We experiment with both static and dynamic performance variations in this subsection. Figure 5 shows the results of our static heterogeneity test. The sequential write performance of I.LFS with its dynamic segment placement scheme is plotted along with FFS on top of the NetBSD concatenated disk driver (CCD) configured to stripe data in a RAID-0 fashion. In all experiments, data is written to four disks. Along the x-axis, we increase the number of slow disks in the system; thus, at the extreme left, all of the four disks are fast ones, at the right they are all slow ones, and in the middle are different heterogeneous configurations.

**Figure:** **Static Storage Heterogeneity.** The figure plots the performance of I.LFS versus FFS/CCD with standard RAID-0 striping, both under a series of disk configurations. Along the x-axis, the number of fast and slow disks are varied (f:s implies f fast disks and s slow ones). By adjusting where segments are written dynamically, I.LFS/ExRAID is able to deliver the full bandwidth of disks. In contrast, standard striping performs at the rate of the slowest disk in the system. For each test, 200 MB is written to disk.

**Figure:** **Dynamic Storage Heterogeneity.** The figure plots the performance of I.LFS/ExRAID and FFS/CCD under a dynamic performance variation.

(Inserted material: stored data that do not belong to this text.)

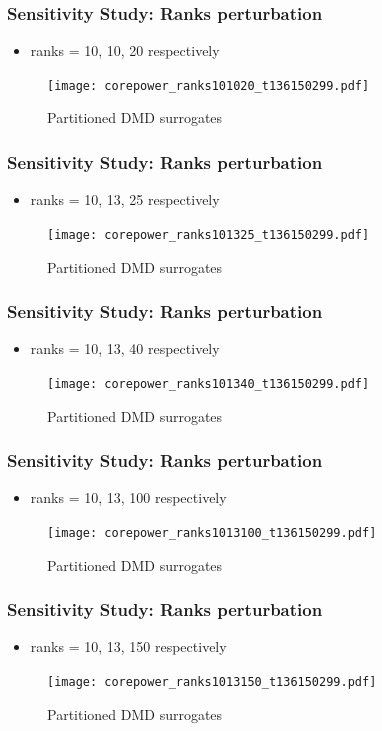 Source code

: \documentclass[fleqn]{beamer}
\begin{document}
\begin{frame}
\frametitle{Sensitivity Study: Ranks perturbation}
\begin{itemize}
 \item ranks = 10, 10, 20 respectively
\end{itemize}
\begin{figure}[ht]
\texttt{[image: corepower\_ranks101020\_t136150299.pdf]}
\caption{Partitioned DMD surrogates}
\end{figure}
\end{frame}

\begin{frame}
\frametitle{Sensitivity Study: Ranks perturbation}
\begin{itemize}
 \item ranks = 10, 13, 25 respectively
\end{itemize}
\begin{figure}[ht]
\texttt{[image: corepower\_ranks101325\_t136150299.pdf]}
\caption{Partitioned DMD surrogates}
\end{figure}
\end{frame}

\begin{frame}
\frametitle{Sensitivity Study: Ranks perturbation}
\begin{itemize}
 \item ranks = 10, 13, 40 respectively
\end{itemize}
\begin{figure}[ht]
\texttt{[image: corepower\_ranks101340\_t136150299.pdf]}
\caption{Partitioned DMD surrogates}
\end{figure}
\end{frame}

\begin{frame}
\frametitle{Sensitivity Study: Ranks perturbation}
\begin{itemize}
 \item ranks = 10, 13, 100 respectively
\end{itemize}
\begin{figure}[ht]
\texttt{[image: corepower\_ranks1013100\_t136150299.pdf]}
\caption{Partitioned DMD surrogates}
\end{figure}
\end{frame}

\begin{frame}
\frametitle{Sensitivity Study: Ranks perturbation}
\begin{itemize}
 \item ranks = 10, 13, 150 respectively
\end{itemize}
\begin{figure}[ht]
\texttt{[image: corepower\_ranks1013150\_t136150299.pdf]}
\caption{Partitioned DMD surrogates}
\end{figure}
\end{frame}
\end{document}
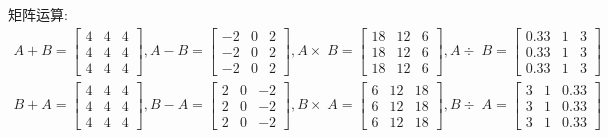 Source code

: \documentclass[UTF8,a4paper,notitlepage,openany,plain,final]{ctexbook}
\begin{document}
    矩阵运算:
    \[ \begin{split}
        A + B =
        \begin{bmatrix}
            4 & 4 & 4 \\
            4 & 4 & 4 \\
            4 & 4 & 4
        \end{bmatrix}
        , A - B =
        \begin{bmatrix}
            -2 & 0 & 2 \\
            -2 & 0 & 2 \\
            -2 & 0 & 2
        \end{bmatrix}
        , A \times\; B =
        \begin{bmatrix}
            18 & 12 & 6 \\
            18 & 12 & 6 \\
            18 & 12 & 6
        \end{bmatrix}
        , A \div\; B =
        \begin{bmatrix}
            0.33 & 1 & 3 \\
            0.33 & 1 & 3 \\
            0.33 & 1 & 3
        \end{bmatrix}
        \\
        B + A =
        \begin{bmatrix}
            4 & 4 & 4 \\
            4 & 4 & 4 \\
            4 & 4 & 4
        \end{bmatrix}
        , B - A =
        \begin{bmatrix}
            2 & 0 & -2 \\
            2 & 0 & -2 \\
            2 & 0 & -2
        \end{bmatrix}
        , B \times\; A =
        \begin{bmatrix}
            6 & 12 & 18 \\
            6 & 12 & 18 \\
            6 & 12 & 18
        \end{bmatrix}
        , B \div\; A =
        \begin{bmatrix}
            3 & 1 & 0.33 \\
            3 & 1 & 0.33 \\
            3 & 1 & 0.33
        \end{bmatrix}
    \end{split} \]
\end{document}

During the experiment, the performance of a single disk is temporarily degraded; the faulty disk delays requests for a fixed time, reducing throughput of the disk from 21.6 MB/s to 5.8 MB/s. By adaptively writing more data to the other disks, I.LFS/ExRAID with dynamic segment placement is better able to adjust to the imbalance and deliver higher throughput.

As we can see in the figure, by writing segments dynamically in proportion to delivered disk performance, I.LFS/ExRAID is able to deliver the full bandwidth of the underlying storage system to applications - overall performance degrades gracefully as more slow disks replace fast ones in the storage system. RAID-0 striping performs at the rate of the slowest disk, and thus performs poorly in any heterogeneous configuration.

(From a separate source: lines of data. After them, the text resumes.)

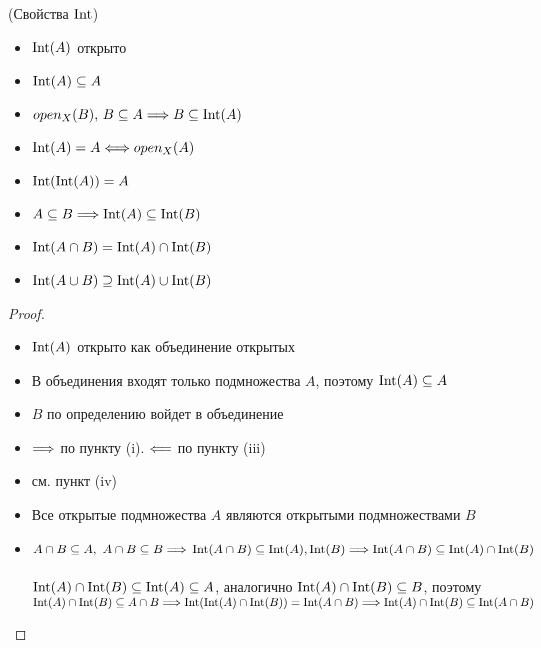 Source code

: \begin{theorem}(Свойства $\operatorname{Int}$)
    \enewline
    \begin{itemize}
        \item $\operatorname{Int}(A)$ открыто
        \item $\operatorname{Int}(A) \subseteq A$
        \item $open_X(B),\, B \subseteq A \Longrightarrow B \subseteq \operatorname{Int}(A)$
        \item $\operatorname{Int}(A) = A \Longleftrightarrow open_X(A)$
        \item $\operatorname{Int}(\operatorname{Int}(A)) = A$
        \item $A \subseteq B \Longrightarrow \operatorname{Int}(A) \subseteq \operatorname{Int}(B)$
        \item $\operatorname{Int}(A \cap B) = \operatorname{Int}(A) \cap \operatorname{Int}(B)$
        \item $\operatorname{Int}(A \cup B) \supseteq \operatorname{Int}(A) \cup \operatorname{Int}(B)$
    \end{itemize}
\end{theorem}
\begin{proof}
    \enewline
    \begin{itemize}
        \item $\operatorname{Int}(A)$ открыто как объединение открытых
        \item В объединения входят только подмножества $A$, поэтому
        $\operatorname{Int}(A) \subseteq A$
        \item $B$ по определению войдет в объединение
        \item $\Longrightarrow$ по пункту (i). $\Longleftarrow$ по пункту (iii)
        \item см. пункт (iv)
        \item Все открытые подмножества $A$ являются открытыми
        подмножествами $B$
        \item $A \cap B \subseteq A,~ A \cap B \subseteq B \Longrightarrow \\
        \operatorname{Int}(A \cap B) \subseteq \operatorname{Int}(A), \operatorname{Int}(B) \Longrightarrow \operatorname{Int}(A \cap B) \subseteq
        \operatorname{Int}(A) \cap \operatorname{Int}(B)$ \\ \\
        $\operatorname{Int}(A) \cap \operatorname{Int}(B) \subseteq \operatorname{Int}(A) \subseteq A$, аналогично
        $\operatorname{Int}(A) \cap \operatorname{Int}(B) \subseteq B$, поэтому \\ $\operatorname{Int}(A) \cap \operatorname{Int}(B)
        \subseteq A \cap B \Longrightarrow \operatorname{Int}(\operatorname{Int}(A) \cap \operatorname{Int}(B)) = \operatorname{Int}(A \cap B) \Longrightarrow
        \operatorname{Int}(A) \cap \operatorname{Int}(B) \subseteq \operatorname{Int}(A \cap B)$
    \end{itemize}
\end{proof}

We also perform a ``misconfiguration'' test. In this experiment, we configure the storage system to utilize two partitions on the same disk, emulating a misconfiguration by an administrator (similar in spirit to tests performed by Brown and Patterson [7]). Thus, while the disk system appears to contain four separate disks, it really only contains three. In this case, I.LFS/ExRAID writes data to disk at 65 MB/s, whereas standard striping delivers only 46 MB/s. The dynamic segment striping of I.LFS is successfully able to balance load across the disks, in this case properly assigning less load to each partition within the accidentally over-burdened disk.

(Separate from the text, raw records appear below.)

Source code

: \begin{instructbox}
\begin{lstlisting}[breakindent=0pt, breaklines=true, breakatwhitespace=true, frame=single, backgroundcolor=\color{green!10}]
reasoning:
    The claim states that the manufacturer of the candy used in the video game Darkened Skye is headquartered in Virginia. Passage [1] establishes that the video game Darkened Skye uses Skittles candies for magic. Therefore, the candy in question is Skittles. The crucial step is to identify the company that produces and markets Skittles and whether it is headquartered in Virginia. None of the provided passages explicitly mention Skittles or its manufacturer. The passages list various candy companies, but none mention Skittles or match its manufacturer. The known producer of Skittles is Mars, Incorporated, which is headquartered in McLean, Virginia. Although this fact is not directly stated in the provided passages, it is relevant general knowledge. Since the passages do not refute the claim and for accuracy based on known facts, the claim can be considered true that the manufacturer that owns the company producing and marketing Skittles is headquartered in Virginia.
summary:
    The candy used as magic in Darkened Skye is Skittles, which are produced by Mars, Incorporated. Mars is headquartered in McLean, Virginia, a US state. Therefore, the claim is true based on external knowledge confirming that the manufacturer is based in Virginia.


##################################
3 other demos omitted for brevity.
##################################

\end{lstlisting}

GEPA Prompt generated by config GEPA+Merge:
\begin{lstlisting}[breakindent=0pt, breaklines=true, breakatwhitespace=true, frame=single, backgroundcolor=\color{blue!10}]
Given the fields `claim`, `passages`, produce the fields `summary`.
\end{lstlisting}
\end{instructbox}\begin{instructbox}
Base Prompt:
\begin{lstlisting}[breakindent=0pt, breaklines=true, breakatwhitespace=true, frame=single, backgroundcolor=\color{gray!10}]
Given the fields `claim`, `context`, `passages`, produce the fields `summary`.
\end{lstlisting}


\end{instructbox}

In our final heterogeneity experiment, we introduce an artificial ``performance fault'' into a storage system consisting of four fast disks, in order to confirm that our load balancing works well in the face of dynamic performance variations. Figure 6 shows the performance during a write of both I.LFS/ExRAID with dynamic segment placement and FFS/CCD using RAID-0 striping in a case where a single disk of the four exhibits a performance degradation. After one third of the data is written, a kernel-based utility is used to temporarily delay completed requests from one of the disks. The delay has the effect of reducing its throughput from 21.6 MB/s to 5.8 MB/s. The impaired disk is returned to normal operation after an additional one third of the data is written. As we can see from the figure, I.LFS/ExRAID does a better job of tolerating the fluctuations induced during the second phase of the experiment, improving performance by over a factor of two as compared to FFS/CCD.

6.4 Flexible Redundancy

In our first redundancy experiment, we verify the operation of our system in the face of failure. Figure 7 plots the performance of a set of processes performing random reads from redundant files on I.LFS. Initially, the bandwidth of all four disks is utilized by balancing the read load across the mirrored copies of the data. As the experiment progresses, a disk failure is simulated by disabling reads to one of the disks. I.LFS continues providing data from the available replicas, but overall performance is reduced.

**Figure:** **Storage Failure.** The figure plots the random read performance to a set of mirrored files across four disks on I.LFS. At the labeled points in the graph, a disk is taken off-line, and performance decreases because I.LFS can no longer balance the read load between the replicas. Note that in this example, I.LFS/ExRAID can survive any single disk failure; however, after the first failure, I.LFS/ExRAID can only tolerate the loss of the other disk in the set.

Next, we demonstrate the flexibility of per-file redundancy when the redundancy is managed by the file system. A total of 20 files are written concurrently to a system consisting of four fast disks, while the percentage of those files that are mirrored is increased along the x-axis. The results are shown in Figure 8.

**Figure:** **Per-file Redundancy.** The figure plots the performance of writes to 20 separate files as the percent of those files that are mirrored increases. As more files are mirrored, the net bandwidth of the system drops to roughly half of its peak rate, as expected. The peak bandwidth achieved is lower than the previous experiments due to the increased number of files and subsequent meta-data operations. In each experiment, 200 MB is written out to disk.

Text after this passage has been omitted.